⟨

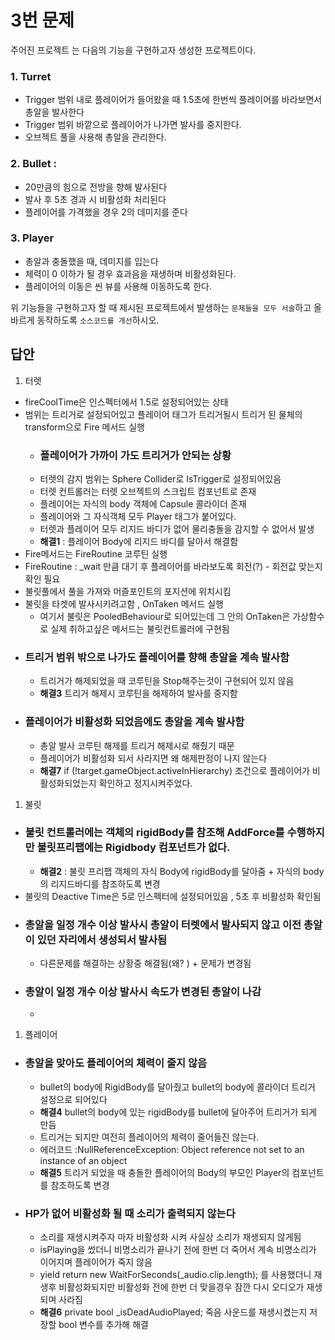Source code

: # 3번 문제

주어진 프로젝트 는 다음의 기능을 구현하고자 생성한 프로젝트이다.

### 1. Turret
- Trigger 범위 내로 플레이어가 들어왔을 때 1.5초에 한번씩 플레이어를 바라보면서 총알을 발사한다
- Trigger 범위 바깥으로 플레이어가 나가면 발사를 중지한다.
- 오브젝트 풀을 사용해 총알을 관리한다.

### 2. Bullet :
- 20만큼의 힘으로 전방을 향해 발사된다
- 발사 후 5초 경과 시 비활성화 처리된다
- 플레이어를 가격했을 경우 2의 데미지를 준다

### 3. Player
- 총알과 충돌했을 때, 데미지를 입는다
- 체력이 0 이하가 될 경우 효과음을 재생하며 비활성화된다.
- 플레이어의 이동은 씬 뷰를 사용해 이동하도록 한다.

위 기능들을 구현하고자 할 때
제시된 프로젝트에서 발생하는 `문제들을 모두 서술`하고 올바르게 동작하도록 `소스코드를 개선`하시오.

## 답안
1. 터렛
- fireCoolTime은 인스펙터에서 1.5로 설정되어있는 상태
- 범위는 트리거로 설정되어있고 플레이어 태그가 트리거될시 트리거 된 물체의 transform으로 Fire 메서드 실행
  - ### 플레이어가 가까이 가도 트리거가 안되는 상황
  - 터렛의 감지 범위는 Sphere Collider로 IsTrigger로 설정되어있음
  - 터렛 컨트롤러는 터렛 오브젝트의 스크립트 컴포넌트로 존재
  - 플레이어는 자식의 body 객체에 Capsule 콜라이더 존재
  - 플레이어와 그 자식객체 모두 Player 태그가 붙어있다.
  - 터렛과 플레이어 모두 리지드 바디가 없어 물리충돌을 감지할 수 없어서 발생
  - **해결1** : 플레이어 Body에 리지드 바디를 달아서 해결함
- Fire메서드는 FireRoutine 코루틴 실행
- FireRoutine : _wait 만큼 대기 후 플레이어를 바라보도록 회전(?) - 회전값 맞는지 확인 필요
- 불릿풀에서 풀을 가져와 머즐포인트의 포지션에 위치시킴
- 불릿을 타겟에 발사시키려고함 , OnTaken 메서드 실행
  - 여기서 불릿은 PooledBehaviour로 되어있는데 그 안의 OnTaken은 가상함수로 실제 취하고싶은 메서드는 불릿컨트롤러에 구현됨
- ### 트리거 범위 밖으로 나가도 플레이어를 향해 총알을 계속 발사함
  - 트리거가 해제되었을 때 코루틴을 Stop해주는것이 구현되어 있지 않음
  - **해결3** 트리거 해제시 코루틴을 해제하여 발사를 중지함
- ### 플레이어가 비활성화 되었음에도 총알을 계속 발사함
  - 총알 발사 코루틴 해제를 트리거 해제시로 해줬기 때문
  - 플레이어가 비활성화 되서 사라지면 왜 해제판정이 나지 않는다
  - **해결7** if (!target.gameObject.activeInHierarchy) 조건으로 플레이어가 비활성화되었는지 확인하고 정지시켜주었다.

1. 불릿
- ### 불릿 컨트롤러에는 객체의 rigidBody를 참조해 AddForce를 수행하지만 불릿프리팹에는 Rigidbody 컴포넌트가 없다.
  - **해결2** : 불릿 프리팹 객체의 자식 Body에 rigidBody를 달아줌 + 자식의 body의 리지드바디를 참조하도록 변경
- 불릿의 Deactive Time은 5로 인스펙터에 설정되어있음 , 5초 후 비활성화 확인됨
- ### 총알을 일정 개수 이상 발사시 총알이 터렛에서 발사되지 않고 이전 총알이 있던 자리에서 생성되서 발사됨
  - 다른문제를 해결하는 상황중 해결됨(왜? ) + 문제가 변경됨
- ### 총알이 일정 개수 이상 발사시 속도가 변경된 총알이 나감
  - 


1. 플레이어
- ### 총알을 맞아도 플레이어의 체력이 줄지 않음
  - bullet의 body에 RigidBody를 달아줬고 bullet의 body에 콜라이더 트리거 설정으로 되어있다
  - **해결4** bullet의 body에 있는 rigidBody를 bullet에 달아주어 트리거가 되게 만듬
  - 트리거는 되지만 여전히 플레이어의 체력이 줄어들진 않는다.
  - 에러코드 :NullReferenceException: Object reference not set to an instance of an object
  - **해결5** 트리거 되었을 때 충돌한 플레이어의 Body의 부모인 Player의 컴포넌트를 참조하도록 변경
- ### HP가 없어 비활성화 될 때 소리가 출력되지 않는다
  - 소리를 재생시켜주자 마자 비활성화 시켜 사실상 소리가 재생되지 않게됨
  - isPlaying을 썼더니 비명소리가 끝나기 전에 한번 더 죽어서 계속 비명소리가 이어지며 플레이어가 죽지 않음
  - yield return new WaitForSeconds(_audio.clip.length); 를 사용했더니 재생후 비활성화되지만 비활성화 전에 한번 더 맞을경우 잠깐 다시 오디오가 재생되며 사라짐
  - **해결6** private bool _isDeadAudioPlayed; 죽음 사운드를 재생시켰는지 저장할 bool 변수를 추가해 해결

⟩

__Task description__: The answer must consist of every line above that holds the string "플레이어를", copied exactly.

__Reply__:
- Trigger 범위 내로 플레이어가 들어왔을 때 1.5초에 한번씩 플레이어를 바라보면서 총알을 발사한다
- 플레이어를 가격했을 경우 2의 데미지를 준다
- FireRoutine : _wait 만큼 대기 후 플레이어를 바라보도록 회전(?) - 회전값 맞는지 확인 필요
- ### 트리거 범위 밖으로 나가도 플레이어를 향해 총알을 계속 발사함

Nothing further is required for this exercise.